(Collected data)
□ □ □ □ □ □ □
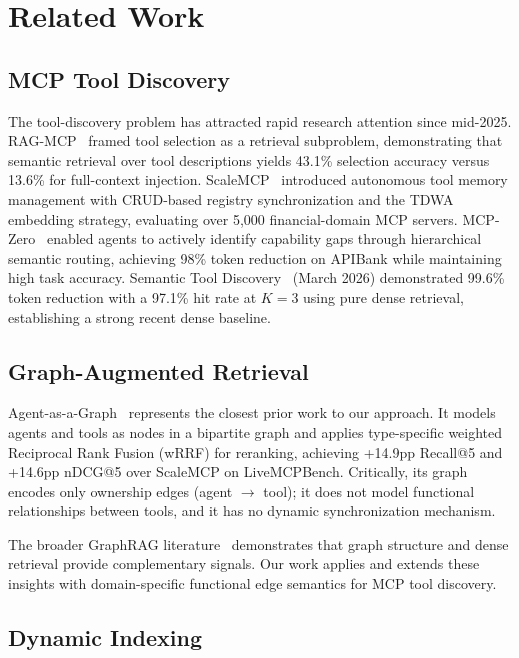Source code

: \documentclass[conference]{IEEEtran}
\begin{document}
\section{Related Work}

\subsection{MCP Tool Discovery}

The tool-discovery problem has attracted rapid research attention
since mid-2025. RAG-MCP~\cite{gan2025ragmcp} framed tool selection as
a retrieval subproblem, demonstrating that semantic retrieval over
tool descriptions yields 43.1\% selection accuracy versus 13.6\% for
full-context injection. ScaleMCP~\cite{lumer2025scalemcp} introduced
autonomous tool memory management with CRUD-based registry
synchronization and the TDWA embedding strategy, evaluating over
5,000 financial-domain MCP servers. MCP-Zero~\cite{fei2025mcpzero}
enabled agents to actively identify capability gaps through
hierarchical semantic routing, achieving 98\% token reduction on
APIBank while maintaining high task accuracy. Semantic Tool
Discovery~\cite{semtool2026} (March 2026) demonstrated 99.6\% token
reduction with a 97.1\% hit rate at $K=3$ using pure dense retrieval,
establishing a strong recent dense baseline.

\subsection{Graph-Augmented Retrieval}

Agent-as-a-Graph~\cite{nizar2025agentgraph} represents the closest
prior work to our approach. It models agents and tools as nodes in a
bipartite graph and applies type-specific weighted Reciprocal Rank
Fusion (wRRF) for reranking, achieving +14.9pp Recall@5 and +14.6pp
nDCG@5 over ScaleMCP on LiveMCPBench. Critically, its graph encodes
only ownership edges (agent $\to$ tool); it does not model functional
relationships between tools, and it has no dynamic synchronization
mechanism.

The broader GraphRAG literature~\cite{edge2024graphrag} demonstrates
that graph structure and dense retrieval provide complementary
signals. Our work applies and extends these insights with
domain-specific functional edge semantics for MCP tool discovery.

\subsection{Dynamic Indexing}
\end{document}
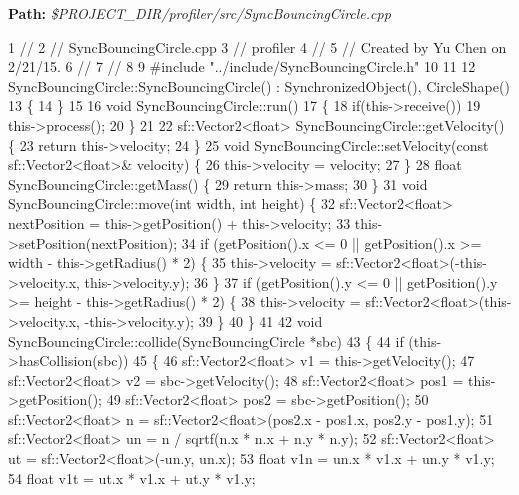 {\bfseries Path\+:} {\itshape \$\+P\+R\+O\+J\+E\+C\+T\+\_\+\+D\+I\+R/profiler/src/\+Sync\+Bouncing\+Circle.cpp} 
\begin{DoxyCodeInclude}
1 \textcolor{comment}{//}
2 \textcolor{comment}{//  SyncBouncingCircle.cpp}
3 \textcolor{comment}{//  profiler}
4 \textcolor{comment}{//}
5 \textcolor{comment}{//  Created by Yu Chen on 2/21/15.}
6 \textcolor{comment}{//}
7 \textcolor{comment}{//}
8 
9 \textcolor{preprocessor}{#include "../include/SyncBouncingCircle.h"}
10 
11 
12 SyncBouncingCircle::SyncBouncingCircle()  : SynchronizedObject(), CircleShape()
13 \{
14 \}
15 
16 \textcolor{keywordtype}{void} SyncBouncingCircle::run()
17 \{
18     \textcolor{keywordflow}{if}(this->receive())
19         this->process();
20 \}
21 
22 sf::Vector2<float> SyncBouncingCircle::getVelocity() \{
23     \textcolor{keywordflow}{return} this->velocity;
24 \}
25 \textcolor{keywordtype}{void} SyncBouncingCircle::setVelocity(\textcolor{keyword}{const} sf::Vector2<float>& velocity) \{
26     this->velocity = velocity;
27 \}
28 \textcolor{keywordtype}{float} SyncBouncingCircle::getMass() \{
29     \textcolor{keywordflow}{return} this->mass;
30 \}
31 \textcolor{keywordtype}{void} SyncBouncingCircle::move(\textcolor{keywordtype}{int} width, \textcolor{keywordtype}{int} height) \{
32     sf::Vector2<float> nextPosition = this->getPosition() + this->velocity;
33     this->setPosition(nextPosition);
34     \textcolor{keywordflow}{if} (getPosition().x <= 0 || getPosition().x >= width - this->getRadius() * 2) \{
35         this->velocity = sf::Vector2<float>(-this->velocity.x, this->velocity.y);
36     \}
37     \textcolor{keywordflow}{if} (getPosition().y <= 0 || getPosition().y >= height - this->getRadius() * 2) \{
38         this->velocity = sf::Vector2<float>(this->velocity.x, -this->velocity.y);
39     \}
40 \}
41 
42 \textcolor{keywordtype}{void} SyncBouncingCircle::collide(SyncBouncingCircle *sbc)
43 \{
44     \textcolor{keywordflow}{if} (this->hasCollision(sbc))
45     \{
46         sf::Vector2<float> v1 = this->getVelocity();
47         sf::Vector2<float> v2 = sbc->getVelocity();
48         sf::Vector2<float> pos1 = this->getPosition();
49         sf::Vector2<float> pos2 = sbc->getPosition();
50         sf::Vector2<float> n = sf::Vector2<float>(pos2.x - pos1.x, pos2.y - pos1.y);
51         sf::Vector2<float> un = n / sqrtf(n.x * n.x + n.y * n.y);
52         sf::Vector2<float> ut = sf::Vector2<float>(-un.y, un.x);
53         \textcolor{keywordtype}{float} v1n = un.x * v1.x + un.y * v1.y;
54         \textcolor{keywordtype}{float} v1t = ut.x * v1.x + ut.y * v1.y;

\end{DoxyCodeInclude}
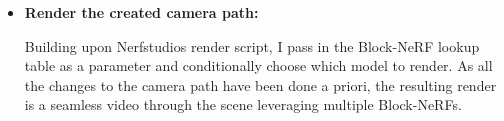 \begin{itemize}
    \item \textbf{Render the created camera path:}

    Building upon Nerfstudios render script, I pass in the Block-NeRF lookup table as a parameter and conditionally choose which model to render. As all the changes to the camera path have been done a priori, the resulting render is a seamless video through the scene leveraging multiple Block-NeRFs.
\end{itemize}



\begin{comment}
\begin{algorithmic}[1]
\Function{transform\_to\_single\_camera\_path}{}
    \State $block\_lookup$ \Comment{Lookup block to render at a certain c2w}
    \For{$c2w$ \textbf{in} $camera\_path$}
        \State $block \gets block\_lookup[c2w]$
        \State $t \gets block.dataparser\_transform["transform"]$
        \State $s \gets block.dataparser\_transform["scale"]$
        \State $new\_c2w \gets (t \times c2w) \times s$
        \State $camera \gets new\_c2w$
    \EndFor
\EndFunction
\end{algorithmic}


\begin{algorithmic}[1]
\Function{transform\_to\_single\_camera\_path}{$camera\_path\_path, block\_lookup, dataparser\_transform\_paths, export\_dir$}
    \State $original\_camera\_path \gets$ \Call{load\_json}{$camera\_path\_path$}
    \State $new\_camera\_path \gets$ \Call{copy.deepcopy}{$original\_camera\_path$}

    \For{$i \gets 0$ \textbf{to} $len(new\_camera\_path["camera\_path"]) - 1$}
        \State $block\_name \gets block\_lookup[str(i)]$
        \State $transform \gets$ \Call{load\_json}{$dataparser\_transform\_paths[block\_name]$}
        \State $t \gets$ \Call{np.array}{$transform["transform"]$}
        \State $s \gets transform["scale"]$

        \State $c2w \gets$ \Call{np.array}{$new\_camera\_path["camera\_path"][i]["camera\_to\_world"]$}.\Call{reshape}{4, 4}
        \State $c2w \gets (t \times c2w) \times s$
        \State $c2w \gets$ \Call{np.vstack}{($c2w$, \Call{np.array}{[0, 0, 0, 1]})}
        \State $new\_camera\_path["camera\_path"][i]["camera\_to\_world"] \gets c2w.\Call{reshape}{16}.\Call{tolist}{}$
    \EndFor
\EndFunction
\end{algorithmic}
\end{comment}

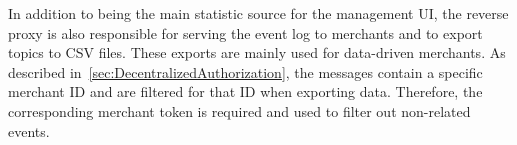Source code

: In addition to being the main statistic source for the management UI, the reverse proxy is also responsible for serving the event log to merchants and to export topics to CSV files. These exports are mainly used for data-driven merchants. As described in~\ref{sec:DecentralizedAuthorization}, the messages contain a specific merchant ID and are filtered for that ID when exporting data. Therefore, the corresponding merchant token is required and used to filter out non-related events.


%
%

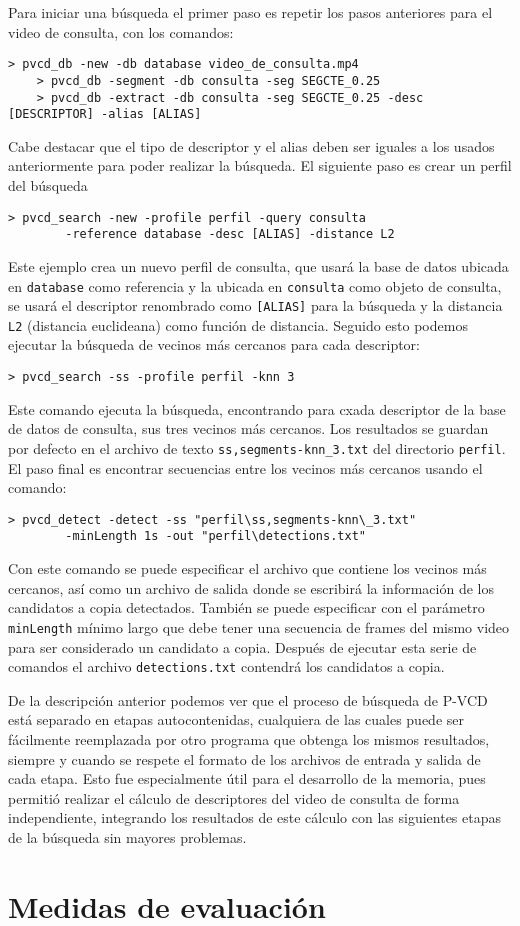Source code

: Para iniciar una búsqueda el primer paso es repetir los pasos anteriores para el video de consulta, con los comandos:
\begin{lstlisting}[style=BashInputStyle]
    > pvcd_db -new -db database video_de_consulta.mp4
    > pvcd_db -segment -db consulta -seg SEGCTE_0.25
    > pvcd_db -extract -db consulta -seg SEGCTE_0.25 -desc [DESCRIPTOR] -alias [ALIAS]
\end{lstlisting}
Cabe destacar que el tipo de descriptor y el alias deben ser iguales a los usados anteriormente para poder realizar la búsqueda. El siguiente paso es crear un perfil del búsqueda
\begin{lstlisting}[style=BashInputStyle]
    > pvcd_search -new -profile perfil -query consulta
        -reference database -desc [ALIAS] -distance L2
\end{lstlisting}
Este ejemplo crea un nuevo perfil de consulta, que usará la base de datos ubicada en \texttt{database} como referencia y la ubicada en \texttt{consulta} como objeto de consulta, se usará el descriptor renombrado como \texttt{[ALIAS]} para la búsqueda y la distancia \texttt{L2} (distancia euclideana) como función de distancia. Seguido esto podemos ejecutar la búsqueda de vecinos más cercanos para cada descriptor:
\begin{lstlisting}[style=BashInputStyle]
    > pvcd_search -ss -profile perfil -knn 3
\end{lstlisting}
Este comando ejecuta la búsqueda, encontrando para cxada descriptor de la base de datos de consulta, sus tres vecinos más cercanos. Los resultados se guardan por defecto en el archivo de texto \texttt{ss,segments-knn\_3.txt} del directorio \texttt{perfil}. El paso final es encontrar secuencias entre los vecinos más cercanos usando el comando:
\begin{lstlisting}[style=BashInputStyle]
    > pvcd_detect -detect -ss "perfil\ss,segments-knn\_3.txt"
        -minLength 1s -out "perfil\detections.txt"
\end{lstlisting}
Con este comando se puede especificar el archivo que contiene los vecinos más cercanos, así como un archivo de salida donde se escribirá la información de los candidatos a copia detectados. También se puede especificar con el parámetro \texttt{minLength} mínimo largo que debe tener una secuencia de frames del mismo video para ser considerado un candidato a copia. Después de ejecutar esta serie de comandos el archivo \texttt{detections.txt} contendrá los candidatos a copia.

De la descripción anterior podemos ver que el proceso de búsqueda de P-VCD está separado en etapas autocontenidas, cualquiera de las cuales puede ser fácilmente reemplazada por otro programa que obtenga los mismos resultados, siempre y cuando se respete el formato de los archivos de entrada y salida de cada etapa. Esto fue especialmente útil para el desarrollo de la memoria, pues permitió realizar el cálculo de descriptores del video de consulta de forma independiente, integrando los resultados de este cálculo con las siguientes etapas de la búsqueda sin mayores problemas. 

\section{Medidas de evaluación}

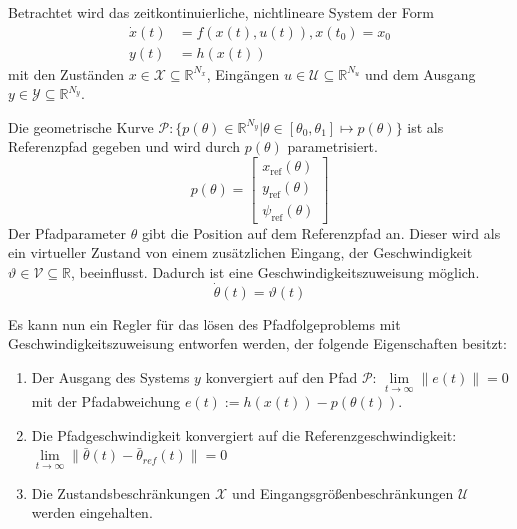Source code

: \noindent Betrachtet wird das zeitkontinuierliche, nichtlineare System der Form 
\begin{align}
    \dot{x}(t)  &= f(x(t),u(t)), x(t_0)= x_0\\
    y(t)        &= h(x(t)) 
\end{align}
mit den Zuständen $x\in\mathcal{X}\subseteq\mathbb{R}^{N_x}$, Eingängen $u\in\mathcal{U}\subseteq\mathbb{R}^{N_u}$ und dem Ausgang $y\in\mathcal{Y}\subseteq\mathbb{R}^{N_y}$.
 
Die geometrische Kurve $\mathcal{P}:\{p(\theta)\in\mathbb{R}^{N_y}|\theta\in[\theta_0,\theta_1]\mapsto p(\theta)\}$ ist als Referenzpfad gegeben und wird durch $p(\theta)$ parametrisiert.
\begin{equation}
    p(\theta) = 
    \begin{bmatrix}
        x_{\text{ref}}(\theta) \\
        y_{\text{ref}}(\theta) \\
        \psi_{\text{ref}}(\theta)
    \end{bmatrix}    
\end{equation}
Der Pfadparameter $\theta$ gibt die Position auf dem Referenzpfad an. Dieser wird als ein virtueller Zustand von einem zusätzlichen Eingang, der Geschwindigkeit $\vartheta\in\mathcal{V}\subseteq\mathbb{R}$, beeinflusst. Dadurch ist eine Geschwindigkeitszuweisung möglich.
\begin{equation}
    \dot{\theta}(t)=\vartheta(t)
\end{equation}

Es kann nun ein Regler für das lösen des Pfadfolgeproblems mit Geschwindigkeitszuweisung entworfen werden, der folgende Eigenschaften besitzt:
\begin{enumerate}
    \item Der Ausgang des Systems $y$ konvergiert auf den Pfad $\mathcal{P}$: $\lim \limits_{t \to \infty} \|e(t)\| = 0$ mit der Pfadabweichung $e(t) := h(x(t)) - p(\theta(t))$.
    \item Die Pfadgeschwindigkeit konvergiert auf die Referenzgeschwindigkeit: $\lim \limits_{t \to \infty} \|\bar{\theta}(t)-\bar{\theta}_{ref}(t)\| = 0$
    \item Die Zustandsbeschränkungen $\mathcal{X}$ und Eingangsgrößenbeschränkungen $\mathcal{U}$ werden eingehalten.
\end{enumerate}

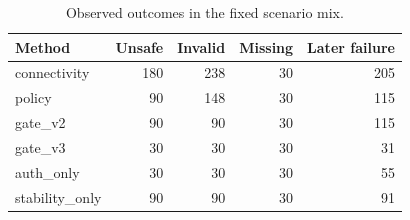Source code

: \begin{table}[t]
\centering
\caption{Observed outcomes in the fixed scenario mix.}
\label{tab:stage4}
\begin{tabular}{lrrrr}
\hline
Method & Unsafe & Invalid & Missing & Later failure \\
\hline
connectivity & 180 & 238 & 30 & 205 \\
policy & 90 & 148 & 30 & 115 \\
gate\_v2 & 90 & 90 & 30 & 115 \\
gate\_v3 & 30 & 30 & 30 & 31 \\
auth\_only & 30 & 30 & 30 & 55 \\
stability\_only & 90 & 90 & 30 & 91 \\
\hline
\end{tabular}
\end{table}
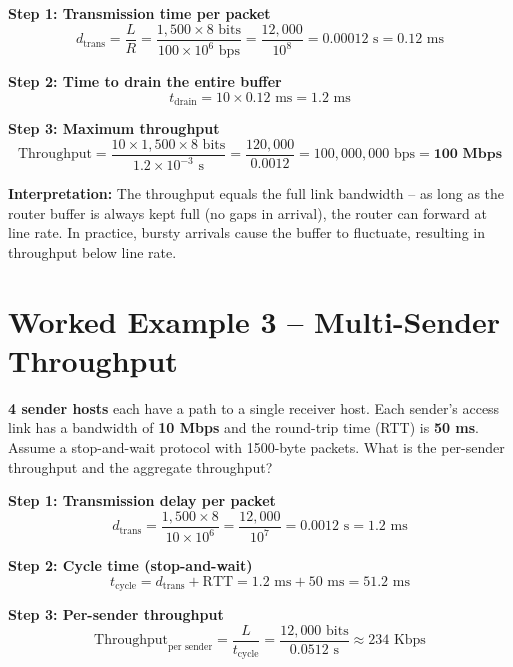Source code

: \documentclass[11pt, letterpaper]{article}
\begin{document}
\textbf{Step 1: Transmission time per packet}
\[
  d_{\text{trans}} = \frac{L}{R} = \frac{1{,}500 \times 8 \text{ bits}}{100 \times 10^6 \text{ bps}} = \frac{12{,}000}{10^8} = 0.00012 \text{ s} = 0.12 \text{ ms}
\]

\textbf{Step 2: Time to drain the entire buffer}
\[
  t_{\text{drain}} = 10 \times 0.12 \text{ ms} = 1.2 \text{ ms}
\]

\textbf{Step 3: Maximum throughput}
\[
  \text{Throughput} = \frac{10 \times 1{,}500 \times 8 \text{ bits}}{1.2 \times 10^{-3} \text{ s}} = \frac{120{,}000}{0.0012} = 100{,}000{,}000 \text{ bps} = \textbf{100 Mbps}
\]

\begin{tcolorbox}[colback=part5bg, colframe=sectionteal, arc=3pt, boxrule=1pt]
\textbf{Interpretation:} The throughput equals the full link bandwidth -- as long as the router buffer is always kept full (no gaps in arrival), the router can forward at line rate. In practice, bursty arrivals cause the buffer to fluctuate, resulting in throughput below line rate.
\end{tcolorbox}

\section*{Worked Example 3 -- Multi-Sender Throughput}

\begin{tcolorbox}[colback=part5bg, colframe=sectionteal,
  title={\bfseries Problem}, arc=3pt, boxrule=1pt]
\textbf{4 sender hosts} each have a path to a single receiver host. Each sender's access link has a bandwidth of \textbf{10 Mbps} and the round-trip time (RTT) is \textbf{50 ms}. Assume a stop-and-wait protocol with 1500-byte packets. What is the per-sender throughput and the aggregate throughput?
\end{tcolorbox}

\textbf{Step 1: Transmission delay per packet}
\[
  d_{\text{trans}} = \frac{1{,}500 \times 8}{10 \times 10^6} = \frac{12{,}000}{10^7} = 0.0012 \text{ s} = 1.2 \text{ ms}
\]

\textbf{Step 2: Cycle time (stop-and-wait)}
\[
  t_{\text{cycle}} = d_{\text{trans}} + \text{RTT} = 1.2 \text{ ms} + 50 \text{ ms} = 51.2 \text{ ms}
\]

\textbf{Step 3: Per-sender throughput}
\[
  \text{Throughput}_{\text{per sender}} = \frac{L}{t_{\text{cycle}}} = \frac{12{,}000 \text{ bits}}{0.0512 \text{ s}} \approx 234 \text{ Kbps}
\]
\end{document}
□ □ □ □ □ □ □
Output the lines, exactly: the first line of the entries above, every line after it, and the line with "enabled agents to" as the last. No pictures.

Result for this task:
Source code

: \documentclass[conference]{IEEEtran}
\begin{document}
\section{Related Work}

\subsection{MCP Tool Discovery}

The tool-discovery problem has attracted rapid research attention
since mid-2025. RAG-MCP~\cite{gan2025ragmcp} framed tool selection as
a retrieval subproblem, demonstrating that semantic retrieval over
tool descriptions yields 43.1\% selection accuracy versus 13.6\% for
full-context injection. ScaleMCP~\cite{lumer2025scalemcp} introduced
autonomous tool memory management with CRUD-based registry
synchronization and the TDWA embedding strategy, evaluating over
5,000 financial-domain MCP servers. MCP-Zero~\cite{fei2025mcpzero}
enabled agents to actively identify capability gaps through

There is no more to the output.